#### [EXERCISE INSTRUCTIONS]
Extract the complete data exactly as given.

───── RECORDS SUPPLIED ─────

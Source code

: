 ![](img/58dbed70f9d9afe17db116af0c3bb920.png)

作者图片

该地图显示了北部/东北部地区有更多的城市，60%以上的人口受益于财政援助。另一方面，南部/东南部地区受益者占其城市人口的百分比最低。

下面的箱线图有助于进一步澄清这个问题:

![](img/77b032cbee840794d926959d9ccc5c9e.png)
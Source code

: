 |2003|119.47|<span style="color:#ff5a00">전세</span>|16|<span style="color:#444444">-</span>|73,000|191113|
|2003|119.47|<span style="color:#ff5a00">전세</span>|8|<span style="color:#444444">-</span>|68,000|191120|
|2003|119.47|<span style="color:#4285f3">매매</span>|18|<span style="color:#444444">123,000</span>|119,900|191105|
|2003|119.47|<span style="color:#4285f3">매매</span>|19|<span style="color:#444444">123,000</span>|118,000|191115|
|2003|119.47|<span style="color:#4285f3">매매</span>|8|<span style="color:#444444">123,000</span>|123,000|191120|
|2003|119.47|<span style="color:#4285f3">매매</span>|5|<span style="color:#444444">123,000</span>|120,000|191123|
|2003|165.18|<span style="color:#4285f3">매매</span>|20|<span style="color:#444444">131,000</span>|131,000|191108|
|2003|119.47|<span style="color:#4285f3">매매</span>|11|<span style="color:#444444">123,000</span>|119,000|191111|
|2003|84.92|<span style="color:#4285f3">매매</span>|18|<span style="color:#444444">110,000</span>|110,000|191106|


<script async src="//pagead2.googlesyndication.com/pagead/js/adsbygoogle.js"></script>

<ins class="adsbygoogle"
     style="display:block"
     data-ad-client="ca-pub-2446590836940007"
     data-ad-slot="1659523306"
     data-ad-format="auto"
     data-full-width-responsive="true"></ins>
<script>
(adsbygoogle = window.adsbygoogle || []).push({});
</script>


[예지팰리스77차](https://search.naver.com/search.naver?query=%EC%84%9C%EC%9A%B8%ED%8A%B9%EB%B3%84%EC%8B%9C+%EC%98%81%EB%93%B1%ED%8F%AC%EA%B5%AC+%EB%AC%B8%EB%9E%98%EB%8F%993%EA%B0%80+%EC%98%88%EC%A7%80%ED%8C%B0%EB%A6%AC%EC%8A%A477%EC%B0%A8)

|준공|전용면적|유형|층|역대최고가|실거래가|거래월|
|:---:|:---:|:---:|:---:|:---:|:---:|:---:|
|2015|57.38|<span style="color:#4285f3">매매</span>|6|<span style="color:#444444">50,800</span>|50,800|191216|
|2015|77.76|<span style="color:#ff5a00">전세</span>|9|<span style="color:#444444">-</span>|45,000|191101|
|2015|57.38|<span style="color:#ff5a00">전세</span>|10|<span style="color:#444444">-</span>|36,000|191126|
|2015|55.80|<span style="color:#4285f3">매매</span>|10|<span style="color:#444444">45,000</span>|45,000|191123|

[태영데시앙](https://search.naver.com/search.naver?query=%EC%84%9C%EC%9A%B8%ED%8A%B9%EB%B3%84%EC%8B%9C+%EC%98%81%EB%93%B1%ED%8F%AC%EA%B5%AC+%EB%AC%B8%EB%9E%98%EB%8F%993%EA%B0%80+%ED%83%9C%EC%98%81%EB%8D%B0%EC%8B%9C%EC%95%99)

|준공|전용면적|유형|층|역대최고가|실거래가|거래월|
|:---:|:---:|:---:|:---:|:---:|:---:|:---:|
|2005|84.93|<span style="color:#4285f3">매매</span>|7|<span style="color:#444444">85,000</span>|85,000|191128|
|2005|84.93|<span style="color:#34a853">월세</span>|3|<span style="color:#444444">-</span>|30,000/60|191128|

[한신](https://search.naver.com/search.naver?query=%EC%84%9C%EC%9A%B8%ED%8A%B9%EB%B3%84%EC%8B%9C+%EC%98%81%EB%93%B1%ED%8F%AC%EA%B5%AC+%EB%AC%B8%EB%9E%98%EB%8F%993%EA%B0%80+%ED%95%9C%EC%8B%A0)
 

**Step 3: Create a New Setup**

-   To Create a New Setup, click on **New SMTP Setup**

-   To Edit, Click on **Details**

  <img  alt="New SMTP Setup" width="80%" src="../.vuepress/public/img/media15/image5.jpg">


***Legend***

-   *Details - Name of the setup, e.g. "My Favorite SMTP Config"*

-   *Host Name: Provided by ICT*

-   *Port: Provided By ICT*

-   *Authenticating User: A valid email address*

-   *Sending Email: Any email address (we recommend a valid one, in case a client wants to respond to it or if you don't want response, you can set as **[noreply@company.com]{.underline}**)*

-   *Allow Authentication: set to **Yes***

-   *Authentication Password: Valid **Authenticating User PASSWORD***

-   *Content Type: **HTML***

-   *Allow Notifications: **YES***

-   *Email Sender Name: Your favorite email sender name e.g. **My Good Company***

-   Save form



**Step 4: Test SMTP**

─────

#### [ANSWER SPACE]
Source code

: ![](img/58dbed70f9d9afe17db116af0c3bb920.png)

作者图片

该地图显示了北部/东北部地区有更多的城市，60%以上的人口受益于财政援助。另一方面，南部/东南部地区受益者占其城市人口的百分比最低。

下面的箱线图有助于进一步澄清这个问题:

![](img/77b032cbee840794d926959d9ccc5c9e.png)
Source code

: |2003|119.47|<span style="color:#ff5a00">전세</span>|16|<span style="color:#444444">-</span>|73,000|191113|
|2003|119.47|<span style="color:#ff5a00">전세</span>|8|<span style="color:#444444">-</span>|68,000|191120|
|2003|119.47|<span style="color:#4285f3">매매</span>|18|<span style="color:#444444">123,000</span>|119,900|191105|
|2003|119.47|<span style="color:#4285f3">매매</span>|19|<span style="color:#444444">123,000</span>|118,000|191115|
|2003|119.47|<span style="color:#4285f3">매매</span>|8|<span style="color:#444444">123,000</span>|123,000|191120|
|2003|119.47|<span style="color:#4285f3">매매</span>|5|<span style="color:#444444">123,000</span>|120,000|191123|
|2003|165.18|<span style="color:#4285f3">매매</span>|20|<span style="color:#444444">131,000</span>|131,000|191108|
|2003|119.47|<span style="color:#4285f3">매매</span>|11|<span style="color:#444444">123,000</span>|119,000|191111|
|2003|84.92|<span style="color:#4285f3">매매</span>|18|<span style="color:#444444">110,000</span>|110,000|191106|


<script async src="//pagead2.googlesyndication.com/pagead/js/adsbygoogle.js"></script>

<ins class="adsbygoogle"
     style="display:block"
     data-ad-client="ca-pub-2446590836940007"
     data-ad-slot="1659523306"
     data-ad-format="auto"
     data-full-width-responsive="true"></ins>
<script>
(adsbygoogle = window.adsbygoogle || []).push({});
</script>


[예지팰리스77차](https://search.naver.com/search.naver?query=%EC%84%9C%EC%9A%B8%ED%8A%B9%EB%B3%84%EC%8B%9C+%EC%98%81%EB%93%B1%ED%8F%AC%EA%B5%AC+%EB%AC%B8%EB%9E%98%EB%8F%993%EA%B0%80+%EC%98%88%EC%A7%80%ED%8C%B0%EB%A6%AC%EC%8A%A477%EC%B0%A8)

|준공|전용면적|유형|층|역대최고가|실거래가|거래월|
|:---:|:---:|:---:|:---:|:---:|:---:|:---:|
|2015|57.38|<span style="color:#4285f3">매매</span>|6|<span style="color:#444444">50,800</span>|50,800|191216|
|2015|77.76|<span style="color:#ff5a00">전세</span>|9|<span style="color:#444444">-</span>|45,000|191101|
|2015|57.38|<span style="color:#ff5a00">전세</span>|10|<span style="color:#444444">-</span>|36,000|191126|
|2015|55.80|<span style="color:#4285f3">매매</span>|10|<span style="color:#444444">45,000</span>|45,000|191123|

[태영데시앙](https://search.naver.com/search.naver?query=%EC%84%9C%EC%9A%B8%ED%8A%B9%EB%B3%84%EC%8B%9C+%EC%98%81%EB%93%B1%ED%8F%AC%EA%B5%AC+%EB%AC%B8%EB%9E%98%EB%8F%993%EA%B0%80+%ED%83%9C%EC%98%81%EB%8D%B0%EC%8B%9C%EC%95%99)

|준공|전용면적|유형|층|역대최고가|실거래가|거래월|
|:---:|:---:|:---:|:---:|:---:|:---:|:---:|
|2005|84.93|<span style="color:#4285f3">매매</span>|7|<span style="color:#444444">85,000</span>|85,000|191128|
|2005|84.93|<span style="color:#34a853">월세</span>|3|<span style="color:#444444">-</span>|30,000/60|191128|

[한신](https://search.naver.com/search.naver?query=%EC%84%9C%EC%9A%B8%ED%8A%B9%EB%B3%84%EC%8B%9C+%EC%98%81%EB%93%B1%ED%8F%AC%EA%B5%AC+%EB%AC%B8%EB%9E%98%EB%8F%993%EA%B0%80+%ED%95%9C%EC%8B%A0)
 

**Step 3: Create a New Setup**

-   To Create a New Setup, click on **New SMTP Setup**

-   To Edit, Click on **Details**

  <img  alt="New SMTP Setup" width="80%" src="../.vuepress/public/img/media15/image5.jpg">


***Legend***

-   *Details - Name of the setup, e.g. "My Favorite SMTP Config"*

-   *Host Name: Provided by ICT*

-   *Port: Provided By ICT*

-   *Authenticating User: A valid email address*

-   *Sending Email: Any email address (we recommend a valid one, in case a client wants to respond to it or if you don't want response, you can set as **[noreply@company.com]{.underline}**)*

-   *Allow Authentication: set to **Yes***

-   *Authentication Password: Valid **Authenticating User PASSWORD***

-   *Content Type: **HTML***

-   *Allow Notifications: **YES***

-   *Email Sender Name: Your favorite email sender name e.g. **My Good Company***

-   Save form



**Step 4: Test SMTP**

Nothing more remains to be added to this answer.